RECORDS SUPPLIED:
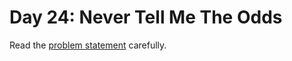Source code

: # Day 24: Never Tell Me The Odds

Read the [problem statement](https://adventofcode.com/2023/day/24) carefully.
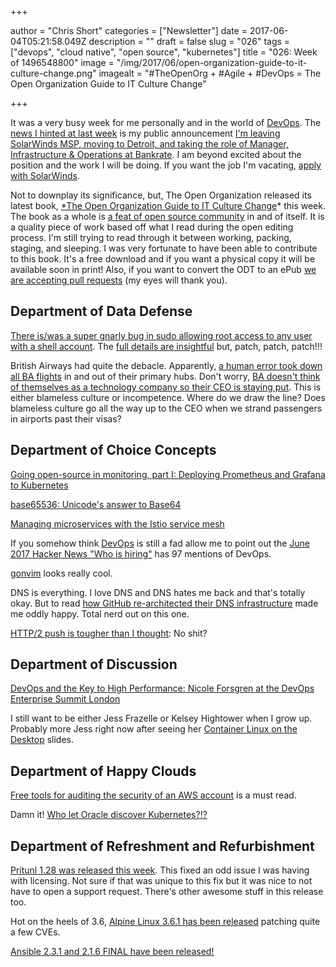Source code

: +++

author = "Chris Short"
categories = ["Newsletter"]
date = 2017-06-04T05:21:58.049Z
description = ""
draft = false
slug = "026"
tags = ["devops", "cloud native", "open source", "kubernetes"]
title = "026: Week of 1496548800"
image = "/img/2017/06/open-organization-guide-to-it-culture-change.png"
imagealt = "#TheOpenOrg + #Agile + #DevOps = The Open Organization Guide to IT Culture Change"

+++

It was a very busy week for me personally and in the world of [DevOps](https://devopsish.com). The [news I hinted at last week](https://devopsish.com/devopsish-025-week-of-1495944000-2de0384ba83) is my public announcement [I'm leaving SolarWinds MSP, moving to Detroit, and taking the role of Manager, Infrastructure & Operations at Bankrate](https://chrisshort.net/leaving-north-carolina/). I am beyond excited about the position and the work I will be doing. If you want the job I'm vacating, [apply with SolarWinds](http://solarwinds.jobs/durham-nc-nc/senior-aws-systems-engineer/C28A5E389CEE4983B580F6CD0B3799DB/job/).

Not to downplay its significance, but, The Open Organization released its latest book, [*The Open Organization Guide to IT Culture Change](https://opensource.com/open-organization/resources/culture-change?sc_cid=7016000000127L3AAI)* this week. The book as a whole is [a feat of open source community](https://opensource.com/open-organization/17/6/working-open-and-gsd) in and of itself. It is a quality piece of work based off what I read during the open editing process. I'm still trying to read through it between working, packing, staging, and sleeping. I was very fortunate to have been able to contribute to this book. It's a free download and if you want a physical copy it will be available soon in print! Also, if you want to convert the ODT to an ePub [we are accepting pull requests](https://github.com/open-organization-ambassadors/open-org-it-culture/issues/36) (my eyes will thank you).

## Department of Data Defense

[There is/was a super gnarly bug in sudo allowing root access to any user with a shell account](https://www.cyberciti.biz/security/linux-security-alert-bug-in-sudos-get_process_ttyname-cve-2017-1000367/). The [full details are insightful](http://www.openwall.com/lists/oss-security/2017/05/30/16) but, patch, patch, patch!!!

British Airways had quite the debacle. Apparently, [a human error took down all BA flights](http://www.independent.co.uk/news/business/news/british-airways-system-outage-it-worker-power-supply-switch-off-accident-flights-delayed-cancelled-a7768581.html) in and out of their primary hubs. Don't worry, [BA doesn't think of themselves as a technology company so their CEO is staying put](https://www.theguardian.com/business/2017/may/29/british-airways-ceo-will-not-resign-despite-catastrophic-it-failure). This is either blameless culture or incompetence. Where do we draw the line? Does blameless culture go all the way up to the CEO when we strand passengers in airports past their visas?

## Department of Choice Concepts

[Going open-source in monitoring, part I: Deploying Prometheus and Grafana to Kubernetes](https://medium.com/@SergeyNuzhdin/going-open-source-in-monitoring-part-i-deploying-prometheus-and-grafana-to-kubernetes-e3d44460cec6)

[base65536: Unicode's answer to Base64](https://github.com/qntm/base65536)

[Managing microservices with the Istio service mesh](http://blog.kubernetes.io/2017/05/managing-microservices-with-istio-service-mesh.html)

If you somehow think [DevOps](https://devopsish.com) is still a fad allow me to point out the [June 2017 Hacker News "Who is hiring"](https://news.ycombinator.com/item?id=14460777) has 97 mentions of DevOps.

[gonvim](https://github.com/dzhou121/gonvim) looks really cool.

DNS is everything. I love DNS and DNS hates me back and that's totally okay. But to read [how GitHub re-architected their DNS infrastructure](https://githubengineering.com/dns-infrastructure-at-github/) made me oddly happy. Total nerd out on this one.

[HTTP/2 push is tougher than I thought](https://jakearchibald.com/2017/h2-push-tougher-than-i-thought/): No shit?

## Department of Discussion

[DevOps and the Key to High Performance: Nicole Forsgren at the DevOps Enterprise Summit London](https://www.infoq.com/news/2017/05/forsgren-devops-performance)

I still want to be either Jess Frazelle or Kelsey Hightower when I grow up. Probably more Jess right now after seeing her [Container Linux on the Desktop](https://docs.google.com/presentation/d/17Hml1iFqdXElxOcrh9caQSC5px5mDgaS015Vhaz42ZY/edit#slide=id.p) slides.

## Department of Happy Clouds

[Free tools for auditing the security of an AWS account](https://summitroute.com/blog/2017/05/30/free_tools_for_auditing_the_security_of_an_aws_account/) is a must read.

Damn it! [Who let Oracle discover Kubernetes?!?](https://blogs.oracle.com/developers/kubernetes-community-engagement-time-to-roll)

## Department of Refreshment and Refurbishment

[Pritunl 1.28 was released this week](https://medium.com/@pritunl/pritunl-1-28-release-announcement-5e02c519d8ab). This fixed an odd issue I was having with licensing. Not sure if that was unique to this fix but it was nice to not have to open a support request. There's other awesome stuff in this release too.

Hot on the heels of 3.6, [Alpine Linux 3.6.1 has been released](https://alpinelinux.org/posts/Alpine-3.6.1-released.html) patching quite a few CVEs.

[Ansible 2.3.1 and 2.1.6 FINAL have been released!](https://groups.google.com/forum/#!topic/ansible-announce/i3hsJKuVusQ)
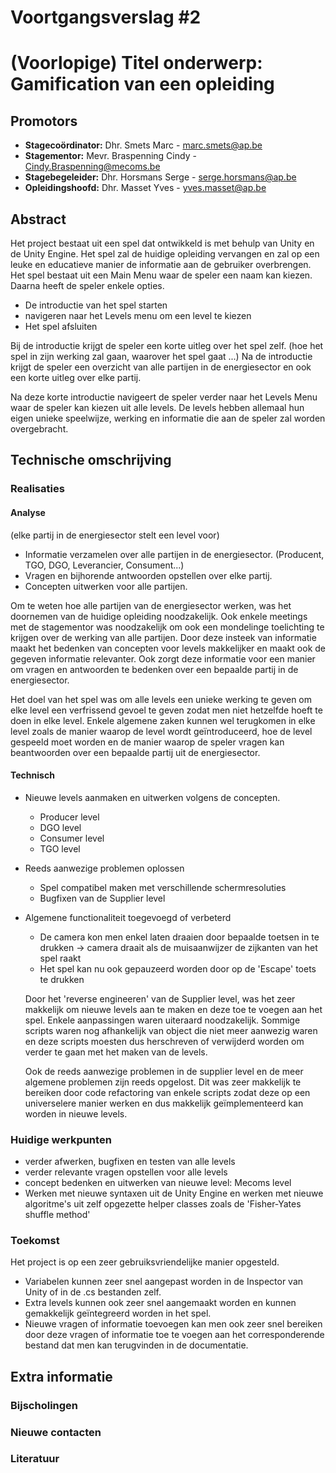 # Voortgangsverslag #2
# (Voorlopige) Titel onderwerp: Gamification van een opleiding
## Promotors

* **Stagecoördinator:** Dhr. Smets Marc - marc.smets@ap.be
* **Stagementor:** Mevr. Braspenning Cindy - Cindy.Braspenning@mecoms.be
* **Stagebegeleider:** Dhr. Horsmans Serge - serge.horsmans@ap.be
* **Opleidingshoofd:** Dhr. Masset Yves - yves.masset@ap.be

## Abstract
<!--Het abstract is een samenvatting van je totale bachelorproef, inclusief reeds gekende resultaten-->
Het project bestaat uit een spel dat ontwikkeld is met behulp van Unity en de Unity Engine. Het spel zal de huidige opleiding vervangen en zal op een leuke en educatieve manier de informatie aan de gebruiker overbrengen.  
Het spel bestaat uit een Main Menu waar de speler een naam kan kiezen.
Daarna heeft de speler enkele opties.
* De introductie van het spel starten
* navigeren naar het Levels menu om een level te kiezen
* Het spel afsluiten

Bij de introductie krijgt de speler een korte uitleg over het spel zelf. (hoe het spel in zijn werking zal gaan, waarover het spel gaat ...) Na de introductie krijgt de speler een overzicht van alle partijen in de energiesector en ook een korte uitleg over elke partij.

Na deze korte introductie navigeert de speler verder naar het Levels Menu waar de speler kan kiezen uit alle levels.
De levels hebben allemaal hun eigen unieke speelwijze, werking en informatie die aan de speler zal worden overgebracht.

## Technische omschrijving
<!--Technische omschrijving van de evolutie van het project tijdens de betrokken periode, met aanduiding van de reeds bekomen resultaten en een planning voor de verdere uitwerking, welke problemen zijn ondervonden en hun oplossingen:-->
<!--Minimum 750 woorden-->
### Realisaties

#### Analyse

(elke partij in de energiesector stelt een level voor)

* Informatie verzamelen over alle partijen in de energiesector. (Producent, TGO, DGO, Leverancier, Consument...)
* Vragen en bijhorende antwoorden opstellen over elke partij.
* Concepten uitwerken voor alle partijen.

Om te weten hoe alle partijen van de energiesector werken, was het doornemen van de huidige opleiding noodzakelijk. Ook enkele meetings met de stagementor was noodzakelijk om ook een mondelinge toelichting te krijgen over de werking van alle partijen.
Door deze insteek van informatie maakt het bedenken van concepten voor levels makkelijker en maakt ook de gegeven informatie relevanter.
Ook zorgt deze informatie voor een manier om vragen en antwoorden te bedenken over een bepaalde partij in de energiesector.

Het doel van het spel was om alle levels een unieke werking te geven om elke level een verfrissend gevoel te geven zodat men niet hetzelfde hoeft te doen in elke level.
Enkele algemene zaken kunnen wel terugkomen in elke level zoals de manier waarop de level wordt geïntroduceerd, hoe de level gespeeld moet worden en de manier waarop de speler vragen kan beantwoorden over een bepaalde partij uit de energiesector.



#### Technisch

* Nieuwe levels aanmaken en uitwerken volgens de concepten.
  * Producer level
  * DGO level
  * Consumer level
  * TGO level
* Reeds aanwezige problemen oplossen
  * Spel compatibel maken met verschillende schermresoluties
  * Bugfixen van de Supplier level
* Algemene functionaliteit toegevoegd of verbeterd
  * De camera kon men enkel laten draaien door bepaalde toetsen in te drukken -> camera draait als de muisaanwijzer de zijkanten van het spel raakt
  * Het spel kan nu ook gepauzeerd worden door op de 'Escape' toets te drukken
  
  Door het 'reverse engineeren' van de Supplier level, was het zeer makkelijk om nieuwe levels aan te maken en deze toe te voegen aan het spel. Enkele aanpassingen waren uiteraard noodzakelijk. Sommige scripts waren nog afhankelijk van object die niet meer aanwezig waren en deze scripts moesten dus herschreven of verwijderd worden om verder te gaan met het maken van de levels.
  
  Ook de reeds aanwezige problemen in de supplier level en de meer algemene problemen zijn reeds opgelost. Dit was zeer makkelijk te bereiken door code refactoring van enkele scripts zodat deze op een universelere manier werken en dus makkelijk geïmplementeerd kan worden in nieuwe levels.
  
### Huidige werkpunten
<!--Beschrijven wat de huide focus punten zodat er progressie is in de BAP/Stage-->
* verder afwerken, bugfixen en testen van alle levels
* verder relevante vragen opstellen voor alle levels
* concept bedenken en uitwerken van nieuwe level: Mecoms level
* Werken met nieuwe syntaxen uit de Unity Engine en werken met nieuwe algoritme's uit zelf opgezette helper classes zoals de 'Fisher-Yates shuffle method'
### Toekomst

Het project is op een zeer gebruiksvriendelijke manier opgesteld. 

* Variabelen kunnen zeer snel aangepast worden in de Inspector van Unity of in de .cs bestanden zelf.
* Extra levels kunnen ook zeer snel aangemaakt worden en kunnen gemakkelijk geïntegreerd worden in het spel.
* Nieuwe vragen of informatie toevoegen kan men ook zeer snel bereiken door deze vragen of informatie toe te voegen aan het corresponderende bestand dat men kan terugvinden in de documentatie.

## Extra informatie
### Bijscholingen
<!--Bijgewoonde seminaries, presentaties, workshops, bedrijfsbezoeken etc in deze periode (onderwerp, datum, korte samenvatting en beoordeling)-->

### Nieuwe contacten
<!--Nieuwe contacten gemaakt in deze periode (naam, voornaam, e-mail, telefoonnummer, bedrijf, functie, relevantie voor het werk)-->

### Literatuur
<!--Nieuwe contacten gemaakt in deze periode (naam, voornaam, e-mail, telefoonnummer, bedrijf, functie, relevantie voor het onderzoek)-->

DIRECTIONS FOR THIS TASK:
Only the lines above starting at the line that holds "Door deze insteek" and ending at the line that holds "Ook zorgt deze" are to be repeated, exactly and in full.

OUTPUT OF THE EXERCISE:
Door deze insteek van informatie maakt het bedenken van concepten voor levels makkelijker en maakt ook de gegeven informatie relevanter.
Ook zorgt deze informatie voor een manier om vragen en antwoorden te bedenken over een bepaalde partij in de energiesector.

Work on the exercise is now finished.